**What you should do**
There is a line containing "2. Using Random" in the entries below. Repeat that line and every line after it exactly, and nothing more.

Segment Start: Material shown

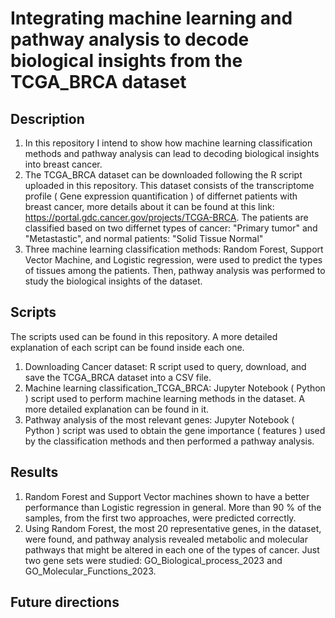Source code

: # Integrating machine learning and pathway analysis to decode biological insights from the TCGA_BRCA dataset
## Description
1. In this repository I intend to show how machine learning classification methods and pathway analysis can lead to decoding biological insights into breast cancer.
2. The TCGA_BRCA dataset can be downloaded following the R script uploaded in this repository. This dataset consists of the transcriptome profile ( Gene expression quantification ) of differnet patients with breast cancer, more details about it can be found at this link: https://portal.gdc.cancer.gov/projects/TCGA-BRCA. The patients are classified based on two differnet types of cancer: "Primary tumor"  and "Metastastic", and normal patients: "Solid Tissue Normal"
4. Three machine learning classification methods: Random Forest, Support Vector Machine, and Logistic regression, were used to predict the types of tissues among the patients. Then, pathway analysis was performed to study the biological insights of the dataset.

## Scripts
The scripts used can be found in this repository. A more detailed explanation of each script can be found inside each one.
1. Downloading Cancer dataset: R script used to query, download, and save the TCGA_BRCA dataset into a CSV file.
2. Machine learning classification_TCGA_BRCA: Jupyter Notebook ( Python ) script used to perform machine learning methods in the dataset. A more detailed explanation can be found in it.
3. Pathway analysis of the most relevant genes: Jupyter Notebook ( Python ) script was used to obtain the gene importance ( features ) used by the classification methods and then performed a pathway analysis.

## Results
1. Random Forest and Support Vector machines shown to have a better performance than Logistic regression in general. More than 90 % of the samples, from the first two approaches, were predicted correctly.
2. Using Random Forest, the most 20 representative genes, in the dataset,  were found, and pathway analysis revealed metabolic and molecular pathways that might be altered in each one of the types of cancer. Just two gene sets were studied: GO_Biological_process_2023 and GO_Molecular_Functions_2023.

## Future directions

Segment End: Material shown

**Final answer**
2. Using Random Forest, the most 20 representative genes, in the dataset,  were found, and pathway analysis revealed metabolic and molecular pathways that might be altered in each one of the types of cancer. Just two gene sets were studied: GO_Biological_process_2023 and GO_Molecular_Functions_2023.

## Future directions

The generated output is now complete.